### [TASK STATEMENT]
Filter the material below so that only lines containing "alexnathanson" remain.

### [GIVEN RECORDS]
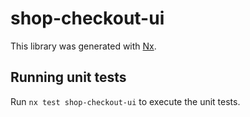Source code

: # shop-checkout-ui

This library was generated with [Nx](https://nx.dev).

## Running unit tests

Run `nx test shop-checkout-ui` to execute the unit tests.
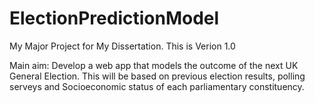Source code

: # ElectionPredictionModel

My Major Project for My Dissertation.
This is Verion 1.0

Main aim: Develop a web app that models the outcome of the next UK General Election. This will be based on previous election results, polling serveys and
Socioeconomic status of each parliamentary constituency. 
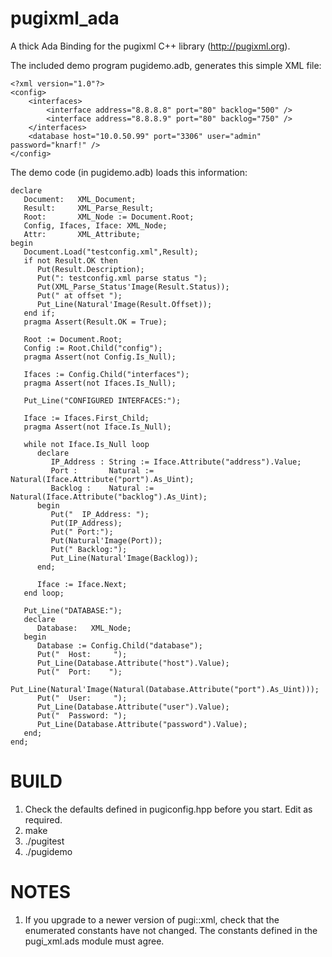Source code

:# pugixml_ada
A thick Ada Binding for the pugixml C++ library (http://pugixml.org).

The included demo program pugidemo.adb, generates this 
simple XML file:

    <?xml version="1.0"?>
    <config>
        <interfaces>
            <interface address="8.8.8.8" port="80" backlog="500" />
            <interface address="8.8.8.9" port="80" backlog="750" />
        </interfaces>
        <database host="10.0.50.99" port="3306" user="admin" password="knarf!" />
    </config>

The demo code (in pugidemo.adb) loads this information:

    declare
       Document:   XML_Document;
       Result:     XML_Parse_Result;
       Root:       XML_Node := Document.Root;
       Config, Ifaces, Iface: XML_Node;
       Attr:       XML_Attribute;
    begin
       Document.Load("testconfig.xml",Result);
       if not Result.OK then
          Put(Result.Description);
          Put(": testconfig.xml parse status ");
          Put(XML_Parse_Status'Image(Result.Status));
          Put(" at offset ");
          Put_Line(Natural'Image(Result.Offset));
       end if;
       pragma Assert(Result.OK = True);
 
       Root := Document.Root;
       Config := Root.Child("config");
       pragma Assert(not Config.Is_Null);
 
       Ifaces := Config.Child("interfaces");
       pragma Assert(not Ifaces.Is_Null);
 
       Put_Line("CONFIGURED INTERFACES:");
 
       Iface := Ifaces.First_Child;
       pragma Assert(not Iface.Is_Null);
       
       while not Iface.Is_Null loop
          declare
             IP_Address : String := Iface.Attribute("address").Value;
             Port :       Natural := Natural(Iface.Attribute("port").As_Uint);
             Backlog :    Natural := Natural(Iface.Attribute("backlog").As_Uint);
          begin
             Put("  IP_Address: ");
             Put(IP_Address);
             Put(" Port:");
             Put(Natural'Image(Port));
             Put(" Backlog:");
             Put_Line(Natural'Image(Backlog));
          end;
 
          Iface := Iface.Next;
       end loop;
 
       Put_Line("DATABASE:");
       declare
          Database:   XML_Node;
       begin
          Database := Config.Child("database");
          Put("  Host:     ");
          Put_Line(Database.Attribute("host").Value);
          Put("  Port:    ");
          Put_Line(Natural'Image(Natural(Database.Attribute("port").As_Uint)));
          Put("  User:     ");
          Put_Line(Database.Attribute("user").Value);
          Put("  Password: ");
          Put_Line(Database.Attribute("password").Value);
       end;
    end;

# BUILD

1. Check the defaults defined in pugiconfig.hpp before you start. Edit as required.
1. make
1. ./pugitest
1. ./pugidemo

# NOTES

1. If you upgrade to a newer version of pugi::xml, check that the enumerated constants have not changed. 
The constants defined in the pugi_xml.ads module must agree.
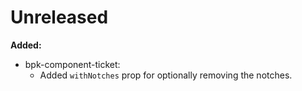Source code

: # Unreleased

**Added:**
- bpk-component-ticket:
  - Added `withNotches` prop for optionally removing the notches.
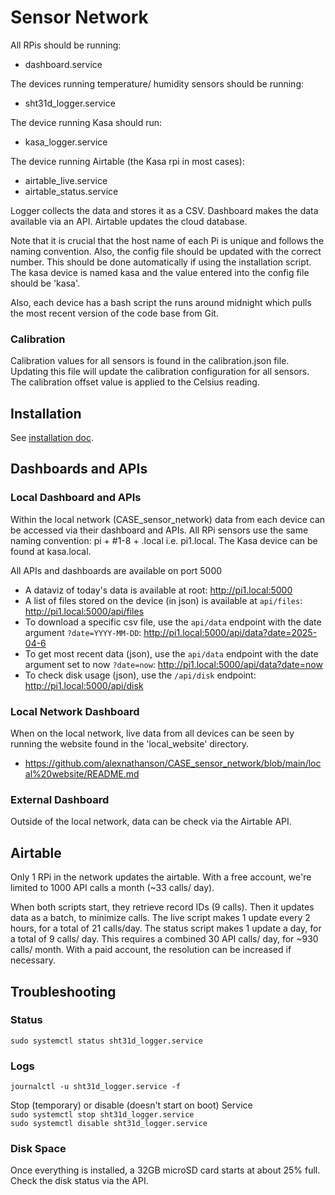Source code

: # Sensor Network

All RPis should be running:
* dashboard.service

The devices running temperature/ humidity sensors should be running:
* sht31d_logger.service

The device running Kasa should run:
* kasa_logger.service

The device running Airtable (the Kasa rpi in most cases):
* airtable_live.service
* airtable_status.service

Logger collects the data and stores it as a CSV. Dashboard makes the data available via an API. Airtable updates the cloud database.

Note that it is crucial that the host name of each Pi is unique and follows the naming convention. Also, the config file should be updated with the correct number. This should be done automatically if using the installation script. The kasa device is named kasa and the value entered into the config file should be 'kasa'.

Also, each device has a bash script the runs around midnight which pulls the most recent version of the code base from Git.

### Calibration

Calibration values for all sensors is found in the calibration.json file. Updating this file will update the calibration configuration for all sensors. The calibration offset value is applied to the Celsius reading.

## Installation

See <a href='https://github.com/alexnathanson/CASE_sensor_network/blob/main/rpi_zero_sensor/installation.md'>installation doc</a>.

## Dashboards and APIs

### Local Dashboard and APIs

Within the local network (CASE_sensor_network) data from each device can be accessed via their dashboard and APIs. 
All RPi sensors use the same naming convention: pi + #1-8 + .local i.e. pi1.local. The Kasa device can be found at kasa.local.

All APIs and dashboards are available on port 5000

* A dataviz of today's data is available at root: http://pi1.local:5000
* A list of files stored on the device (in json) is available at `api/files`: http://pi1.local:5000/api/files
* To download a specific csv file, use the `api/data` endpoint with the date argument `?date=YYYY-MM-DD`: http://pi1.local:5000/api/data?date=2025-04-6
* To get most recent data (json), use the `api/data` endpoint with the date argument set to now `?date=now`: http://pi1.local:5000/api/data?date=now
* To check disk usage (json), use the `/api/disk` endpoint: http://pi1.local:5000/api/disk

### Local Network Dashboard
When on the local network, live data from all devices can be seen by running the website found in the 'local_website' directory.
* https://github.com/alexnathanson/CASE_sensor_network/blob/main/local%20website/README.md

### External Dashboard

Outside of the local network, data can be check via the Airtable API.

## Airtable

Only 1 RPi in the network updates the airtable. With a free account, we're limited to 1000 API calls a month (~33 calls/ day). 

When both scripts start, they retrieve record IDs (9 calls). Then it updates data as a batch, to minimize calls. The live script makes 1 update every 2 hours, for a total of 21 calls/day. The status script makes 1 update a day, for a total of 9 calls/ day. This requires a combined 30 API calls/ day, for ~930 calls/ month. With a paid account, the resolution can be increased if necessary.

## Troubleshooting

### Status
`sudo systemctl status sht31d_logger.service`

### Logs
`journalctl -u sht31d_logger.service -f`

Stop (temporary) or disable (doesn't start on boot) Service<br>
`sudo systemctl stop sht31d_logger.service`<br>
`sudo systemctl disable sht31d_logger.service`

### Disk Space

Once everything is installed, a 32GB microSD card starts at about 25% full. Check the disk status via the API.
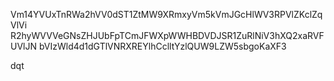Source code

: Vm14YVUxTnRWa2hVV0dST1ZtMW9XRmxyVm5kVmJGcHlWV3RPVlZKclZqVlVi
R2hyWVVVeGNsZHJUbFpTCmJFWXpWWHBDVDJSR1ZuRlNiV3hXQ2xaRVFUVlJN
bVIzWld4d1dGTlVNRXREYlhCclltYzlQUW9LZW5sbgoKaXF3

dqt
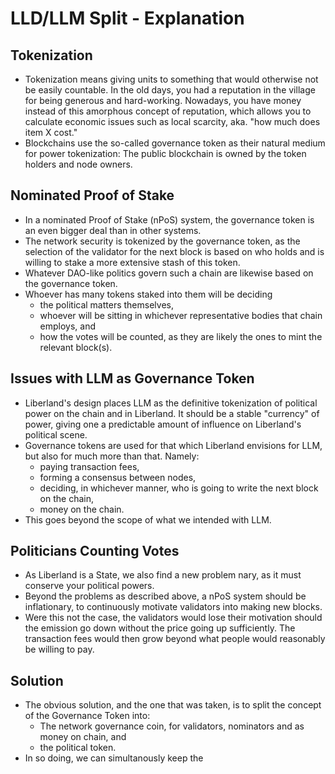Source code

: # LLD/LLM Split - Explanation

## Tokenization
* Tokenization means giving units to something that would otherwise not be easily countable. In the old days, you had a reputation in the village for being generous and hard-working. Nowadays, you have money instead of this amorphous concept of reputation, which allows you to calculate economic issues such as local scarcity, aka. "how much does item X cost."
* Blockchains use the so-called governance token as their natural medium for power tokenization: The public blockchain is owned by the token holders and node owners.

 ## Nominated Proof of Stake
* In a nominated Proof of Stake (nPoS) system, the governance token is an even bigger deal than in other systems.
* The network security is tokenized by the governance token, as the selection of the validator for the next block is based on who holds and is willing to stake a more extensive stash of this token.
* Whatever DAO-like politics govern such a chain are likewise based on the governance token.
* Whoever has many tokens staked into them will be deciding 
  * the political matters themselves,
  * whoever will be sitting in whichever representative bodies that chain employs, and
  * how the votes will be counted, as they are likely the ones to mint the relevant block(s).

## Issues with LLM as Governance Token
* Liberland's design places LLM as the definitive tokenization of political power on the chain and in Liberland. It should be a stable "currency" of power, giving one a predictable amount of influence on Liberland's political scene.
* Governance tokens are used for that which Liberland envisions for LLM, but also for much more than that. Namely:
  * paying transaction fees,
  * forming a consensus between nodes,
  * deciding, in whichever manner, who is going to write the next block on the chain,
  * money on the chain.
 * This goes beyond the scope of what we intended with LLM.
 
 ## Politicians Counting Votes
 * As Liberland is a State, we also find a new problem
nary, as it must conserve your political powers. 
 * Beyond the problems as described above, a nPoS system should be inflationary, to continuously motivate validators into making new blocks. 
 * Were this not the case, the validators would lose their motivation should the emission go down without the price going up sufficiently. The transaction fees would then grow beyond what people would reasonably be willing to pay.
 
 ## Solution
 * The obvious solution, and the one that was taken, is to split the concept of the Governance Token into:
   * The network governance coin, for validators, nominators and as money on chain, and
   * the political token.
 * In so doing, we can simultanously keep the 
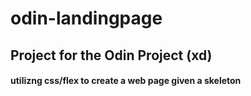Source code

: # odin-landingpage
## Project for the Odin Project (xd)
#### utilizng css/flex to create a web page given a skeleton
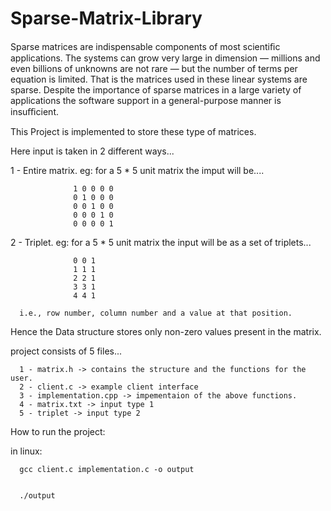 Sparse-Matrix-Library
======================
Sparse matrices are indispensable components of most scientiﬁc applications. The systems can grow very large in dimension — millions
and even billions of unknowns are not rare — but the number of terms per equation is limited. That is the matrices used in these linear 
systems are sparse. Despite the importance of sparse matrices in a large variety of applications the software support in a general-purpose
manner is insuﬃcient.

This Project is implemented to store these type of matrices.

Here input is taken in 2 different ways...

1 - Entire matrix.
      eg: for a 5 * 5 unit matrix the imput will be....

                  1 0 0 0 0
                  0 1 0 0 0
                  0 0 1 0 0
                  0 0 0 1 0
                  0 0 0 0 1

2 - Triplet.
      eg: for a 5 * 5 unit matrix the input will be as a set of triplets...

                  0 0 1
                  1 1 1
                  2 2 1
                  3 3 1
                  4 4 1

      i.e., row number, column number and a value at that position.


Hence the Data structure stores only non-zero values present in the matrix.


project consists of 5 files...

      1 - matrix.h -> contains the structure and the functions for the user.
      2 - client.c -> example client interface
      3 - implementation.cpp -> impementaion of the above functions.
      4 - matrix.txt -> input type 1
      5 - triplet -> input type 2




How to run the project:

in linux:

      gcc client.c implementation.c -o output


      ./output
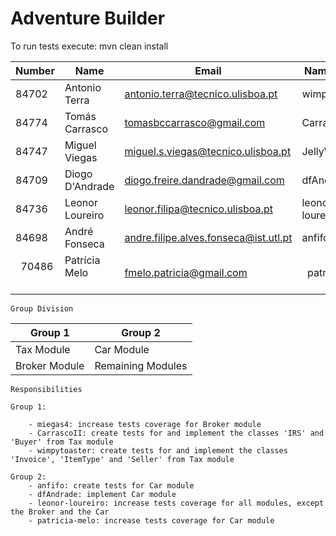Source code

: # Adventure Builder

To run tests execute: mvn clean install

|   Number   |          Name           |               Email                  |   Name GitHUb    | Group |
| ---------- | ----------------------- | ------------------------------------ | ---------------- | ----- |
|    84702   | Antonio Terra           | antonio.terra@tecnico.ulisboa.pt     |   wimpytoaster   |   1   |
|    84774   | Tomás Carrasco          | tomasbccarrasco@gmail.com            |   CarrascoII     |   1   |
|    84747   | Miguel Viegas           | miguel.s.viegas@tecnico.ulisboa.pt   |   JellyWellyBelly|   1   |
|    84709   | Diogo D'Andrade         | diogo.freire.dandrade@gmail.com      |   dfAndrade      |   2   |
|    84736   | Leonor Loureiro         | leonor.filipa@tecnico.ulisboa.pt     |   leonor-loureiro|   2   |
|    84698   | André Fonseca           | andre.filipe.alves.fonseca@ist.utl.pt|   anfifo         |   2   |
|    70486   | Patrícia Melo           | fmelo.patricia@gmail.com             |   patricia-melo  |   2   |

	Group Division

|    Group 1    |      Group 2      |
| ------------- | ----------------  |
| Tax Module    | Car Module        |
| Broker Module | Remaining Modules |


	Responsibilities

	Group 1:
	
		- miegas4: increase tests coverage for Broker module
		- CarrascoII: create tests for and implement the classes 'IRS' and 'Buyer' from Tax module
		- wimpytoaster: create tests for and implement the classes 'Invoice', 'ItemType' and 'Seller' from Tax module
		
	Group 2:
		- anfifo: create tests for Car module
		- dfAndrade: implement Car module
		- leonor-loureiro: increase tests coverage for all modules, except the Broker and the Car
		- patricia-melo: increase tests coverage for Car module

### [WRITTEN RESPONSE]
See <a href='https://github.com/alexnathanson/CASE_sensor_network/blob/main/rpi_zero_sensor/installation.md'>installation doc</a>.
* https://github.com/alexnathanson/CASE_sensor_network/blob/main/local%20website/README.md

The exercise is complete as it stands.